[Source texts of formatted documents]
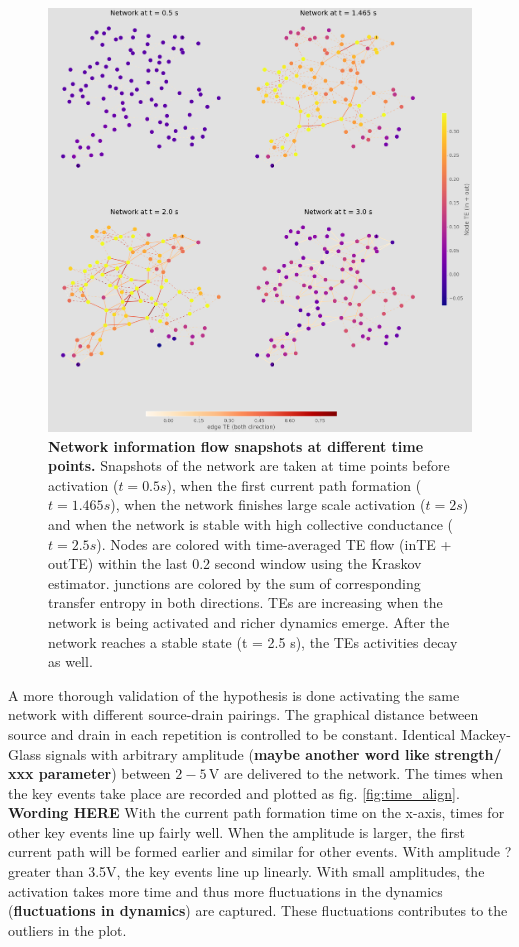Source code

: \documentclass[fleqn,10pt,  amsmath,amssymb,aps]{wlscirep}
\begin{document}
\begin{figure}[]
	\centering
	\includegraphics[width = 0.8\paperwidth]{figure/time_network_comparison}
	\caption{\textbf{Network information flow snapshots at different time points.}
			Snapshots of the network are taken at time points before activation ($t = 0.5s$), when the first current path formation ($t=1.465s$), when the network finishes large scale activation ($t = 2s$) and when the network is stable with high collective conductance ($t = 2.5s$).
			Nodes are colored with time-averaged TE flow (inTE + outTE) within the last 0.2 second window using the Kraskov estimator. junctions are colored by the sum of corresponding transfer entropy in both directions. TEs are increasing when the network is being activated and richer dynamics emerge. After the network reaches a stable state (t = 2.5 s), the TEs activities decay as well.}
	\label{fig:network_comparison}
\end{figure}

A more thorough validation of the hypothesis is done activating the same network with different source-drain pairings. The graphical distance between source and drain in each repetition is controlled to be constant. Identical Mackey-Glass signals with arbitrary amplitude (\textbf{maybe another word like strength/ xxx parameter}) between $2-5\,$V are delivered to the network. The times when the key events take place are recorded and plotted as fig. \ref{fig:time_align}. \textbf{Wording HERE} With the current path formation time on the x-axis, times for other key events line up fairly well. When the amplitude is larger, the first current path will be formed earlier and similar for other events. With amplitude ? greater than 3.5V, the key events line up linearly. With small amplitudes, the activation takes more time and thus more fluctuations in the dynamics (\textbf{fluctuations in dynamics}) are captured. These fluctuations contributes to the outliers in the plot.
\end{document}
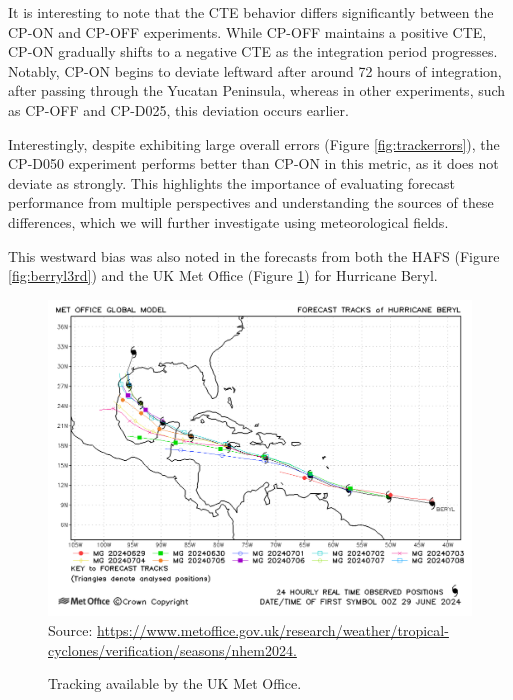 It is interesting to note that the CTE behavior differs significantly between the CP-ON and CP-OFF experiments. While CP-OFF maintains a positive CTE, CP-ON gradually shifts to a negative CTE as the integration period progresses. Notably, CP-ON begins to deviate leftward after around 72 hours of integration, after passing through the Yucatan Peninsula, whereas in other experiments, such as CP-OFF and CP-D025, this deviation occurs earlier.

Interestingly, despite exhibiting large overall errors (Figure \ref{fig:trackerrors}), the CP-D050 experiment performs better than CP-ON in this metric, as it does not deviate as strongly. This highlights the importance of evaluating forecast performance from multiple perspectives and understanding the sources of these differences, which we will further investigate using meteorological fields.

This westward bias was also noted in the forecasts from both the HAFS (Figure \ref{fig:berryl3rd}) and the UK Met Office  (Figure \ref{fig:metoff}) for Hurricane Beryl.

\begin{figure}[!ht]
	\centering
	\caption{Tracking available by the UK Met Office.} %
	\includegraphics[width=\textwidth]{docs/figuras/chapter5/MetOffice.png} 
	\vspace{0.5em}
	Source: \url{https://www.metoffice.gov.uk/research/weather/tropical-cyclones/verification/seasons/nhem2024.}  %
	\label{fig:metoff} %
\end{figure}


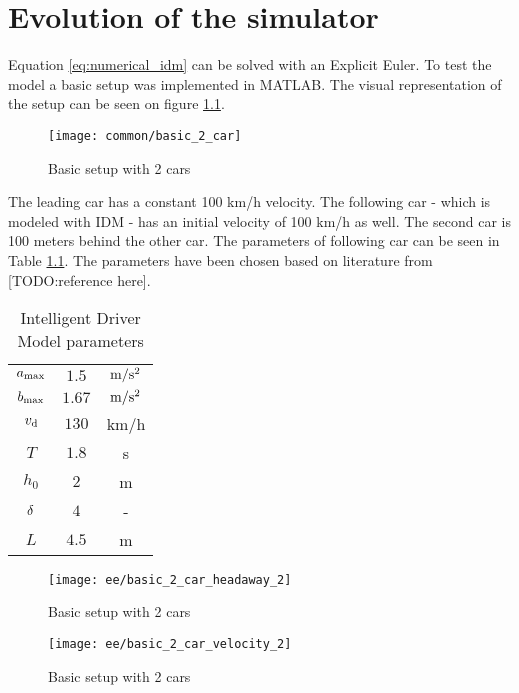 \chapter{Evolution of the simulator}
	Equation \ref{eq:numerical_idm} can be solved with an Explicit Euler. To test the model a basic setup was implemented in MATLAB. The visual representation of the setup can be seen on figure \ref{fig:basic2car}.
	\begin{figure}[ht]
		\centering
		\texttt{[image: common/basic\_2\_car]}
		\caption{Basic setup with 2 cars}
		\label{fig:basic2car}
	\end{figure}
	The leading car has a constant 100 km/h velocity. The following car - which is modeled with IDM - has an initial velocity of 100 km/h as well. The second car is 100 meters behind the other car. The parameters of following car can be seen in Table \ref{tab:idm_params}. The parameters have been chosen based on literature from [TODO:reference here].
	\begin{table}[ht]
		\begin{center}
			\begin{tabular}{ |c|c|c| }
				\hline
				$a_{\rm max}$ & $1.5$ & $\rm m/s^2$ \\
				$b_{\rm max}$ & $1.67$ & $\rm m/s^2$ \\
				$v_{\rm d}$ & $130$ & km/h \\
				$T$ & $1.8$ & s \\
				$h_0$ & $2$ & m \\
				$\rm \delta$ & $4$ & - \\
				$L$ & $4.5$ & m \\
				\hline
			\end{tabular}
		\end{center}
		\caption{Intelligent Driver Model parameters}
		\label{tab:idm_params}
	\end{table}
	\begin{figure}
		\centering
		\begin{minipage}{.5\textwidth}
			\centering
			\texttt{[image: ee/basic\_2\_car\_headaway\_2]}
			\caption{Basic setup with 2 cars}
			\label{fig:basic2car_result_1}
		\end{minipage}\hfill
		\begin{minipage}{.5\textwidth}
			\centering
			\texttt{[image: ee/basic\_2\_car\_velocity\_2]}
			\caption{Basic setup with 2 cars}
			\label{fig:basic2car_result_2}
		\end{minipage}
	\end{figure}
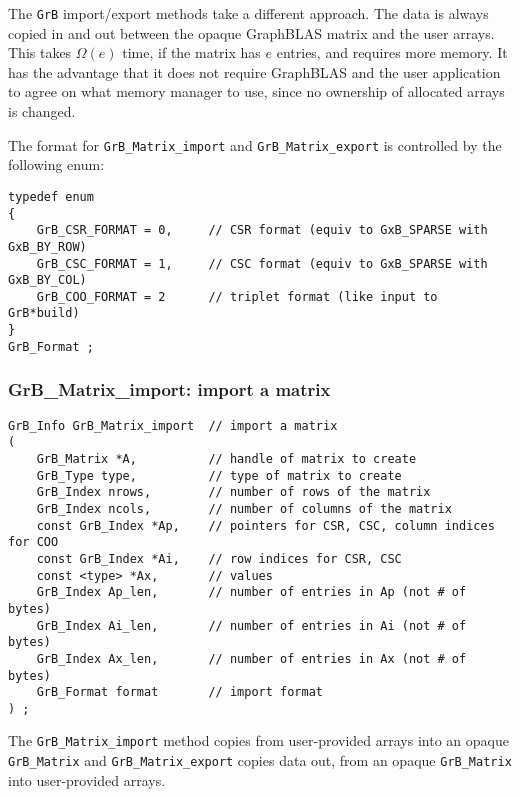 \documentclass[12pt]{article}
\begin{document}
The \verb'GrB' import/export methods take a different approach.  The data
is always copied in and out between the opaque GraphBLAS matrix and the
user arrays.  This takes $\Omega(e)$ time, if the matrix has $e$ entries,
and requires more memory.  It has the advantage that it does not require
GraphBLAS and the user application to agree on what memory manager to use,
since no ownership of allocated arrays is changed.

The format for \verb'GrB_Matrix_import' and \verb'GrB_Matrix_export' is
controlled by the following enum:

{\footnotesize
\begin{verbatim}
typedef enum
{
    GrB_CSR_FORMAT = 0,     // CSR format (equiv to GxB_SPARSE with GxB_BY_ROW)
    GrB_CSC_FORMAT = 1,     // CSC format (equiv to GxB_SPARSE with GxB_BY_COL)
    GrB_COO_FORMAT = 2      // triplet format (like input to GrB*build)
}
GrB_Format ; \end{verbatim}}

\newpage
\subsubsection{{\sf GrB\_Matrix\_import:}  import a matrix}
\label{GrB_matrix_import}

\begin{mdframed}[userdefinedwidth=6in]
{\footnotesize
\begin{verbatim}
GrB_Info GrB_Matrix_import  // import a matrix
(
    GrB_Matrix *A,          // handle of matrix to create
    GrB_Type type,          // type of matrix to create
    GrB_Index nrows,        // number of rows of the matrix
    GrB_Index ncols,        // number of columns of the matrix
    const GrB_Index *Ap,    // pointers for CSR, CSC, column indices for COO
    const GrB_Index *Ai,    // row indices for CSR, CSC
    const <type> *Ax,       // values
    GrB_Index Ap_len,       // number of entries in Ap (not # of bytes)
    GrB_Index Ai_len,       // number of entries in Ai (not # of bytes)
    GrB_Index Ax_len,       // number of entries in Ax (not # of bytes)
    GrB_Format format       // import format
) ;
\end{verbatim}
} \end{mdframed}

The \verb'GrB_Matrix_import' method copies from user-provided arrays into an
opaque \verb'GrB_Matrix' and \verb'GrB_Matrix_export' copies data out, from an
opaque \verb'GrB_Matrix' into user-provided arrays.
\end{document}

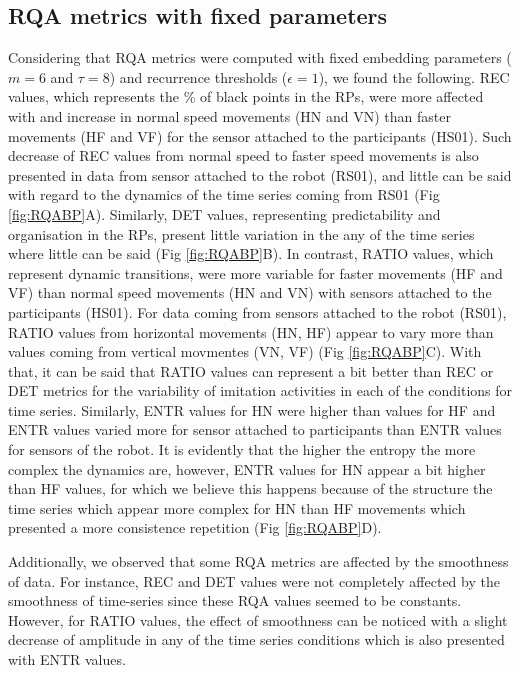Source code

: \documentclass[fleqn,10pt]{wlscirep}
\begin{document}
\subsection*{RQA metrics with fixed parameters}
Considering that RQA metrics were computed with fixed embedding parameters 
($m=6$ and $\tau=8$) and recurrence thresholds ($\epsilon=1$), we found 
the following. REC values, which represents the \% of black points in the RPs, 
were more affected with and increase in normal speed movements (HN and VN) 
than faster movements (HF and VF) for the sensor attached to the participants 
(HS01). Such decrease of REC values from normal speed to faster speed 
movements is also presented in data from sensor attached to the robot (RS01), 
and little can be said with regard to the dynamics of the time series coming 
from RS01 (Fig \ref{fig:RQABP}A).
Similarly, DET values, representing predictability and 
organisation in the RPs, present little variation in the any of the time 
series where little can be said (Fig \ref{fig:RQABP}B).
In contrast, RATIO values, which represent 
dynamic transitions, were more variable for faster movements (HF and VF) 
than normal speed movements (HN and VN) with sensors attached to the 
participants (HS01). For data coming from sensors attached to the robot 
(RS01), RATIO values from horizontal movements (HN, HF) appear to vary 
more than values coming from vertical movmentes (VN, VF) 
(Fig \ref{fig:RQABP}C).
With that, it can be said that RATIO values can represent a bit better
than REC or DET metrics for the variability of imitation activities in 
each of the conditions for time series.
Similarly, ENTR values for HN were higher than values for HF
and ENTR values varied more for sensor attached to participants 
than ENTR values for sensors of the robot. It is evidently that 
the higher the entropy the more complex the dynamics are, 
however, ENTR values for HN appear a bit higher than HF values, 
for which we believe this happens because of the structure the time series
which appear more complex for HN than  HF movements which presented a 
more consistence repetition (Fig \ref{fig:RQABP}D).


Additionally, we observed that some RQA metrics are affected by the 
smoothness of data. 
For instance, REC and DET values were not completely affected by the 
smoothness of time-series since these RQA values seemed to be constants. 
However, for RATIO values, 
the effect of smoothness can be noticed with a slight decrease of amplitude 
in any of the time series conditions which is also presented with ENTR values.
\end{document}
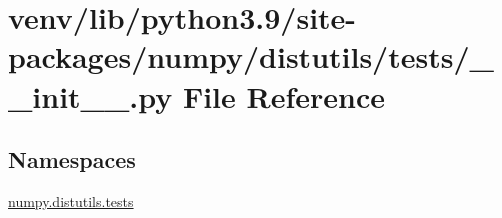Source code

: \hypertarget{venv_2lib_2python3_89_2site-packages_2numpy_2distutils_2tests_2____init_____8py}{}\section{venv/lib/python3.9/site-\/packages/numpy/distutils/tests/\+\_\+\+\_\+init\+\_\+\+\_\+.py File Reference}
\label{venv_2lib_2python3_89_2site-packages_2numpy_2distutils_2tests_2____init_____8py}
\subsection*{Namespaces}
\begin{DoxyCompactItemize}
\item 
 \hyperlink{namespacenumpy_1_1distutils_1_1tests}{numpy.\+distutils.\+tests}
\end{DoxyCompactItemize}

## Exercise brief:
With the pictures removed, print only the lines starting at the line that has "opaque \verb'GrB_Matrix' and" and ending at the line that has "more consistence repetition", both ends included, exactly as they stand above.

## Solution for this task:
opaque \verb'GrB_Matrix' and \verb'GrB_Matrix_export' copies data out, from an
opaque \verb'GrB_Matrix' into user-provided arrays.
\end{document}

Source code

: \documentclass[fleqn,10pt]{wlscirep}
\begin{document}
\subsection*{RQA metrics with fixed parameters}
Considering that RQA metrics were computed with fixed embedding parameters 
($m=6$ and $\tau=8$) and recurrence thresholds ($\epsilon=1$), we found 
the following. REC values, which represents the \% of black points in the RPs, 
were more affected with and increase in normal speed movements (HN and VN) 
than faster movements (HF and VF) for the sensor attached to the participants 
(HS01). Such decrease of REC values from normal speed to faster speed 
movements is also presented in data from sensor attached to the robot (RS01), 
and little can be said with regard to the dynamics of the time series coming 
from RS01 (Fig \ref{fig:RQABP}A).
Similarly, DET values, representing predictability and 
organisation in the RPs, present little variation in the any of the time 
series where little can be said (Fig \ref{fig:RQABP}B).
In contrast, RATIO values, which represent 
dynamic transitions, were more variable for faster movements (HF and VF) 
than normal speed movements (HN and VN) with sensors attached to the 
participants (HS01). For data coming from sensors attached to the robot 
(RS01), RATIO values from horizontal movements (HN, HF) appear to vary 
more than values coming from vertical movmentes (VN, VF) 
(Fig \ref{fig:RQABP}C).
With that, it can be said that RATIO values can represent a bit better
than REC or DET metrics for the variability of imitation activities in 
each of the conditions for time series.
Similarly, ENTR values for HN were higher than values for HF
and ENTR values varied more for sensor attached to participants 
than ENTR values for sensors of the robot. It is evidently that 
the higher the entropy the more complex the dynamics are, 
however, ENTR values for HN appear a bit higher than HF values, 
for which we believe this happens because of the structure the time series
which appear more complex for HN than  HF movements which presented a 
more consistence repetition (Fig \ref{fig:RQABP}D).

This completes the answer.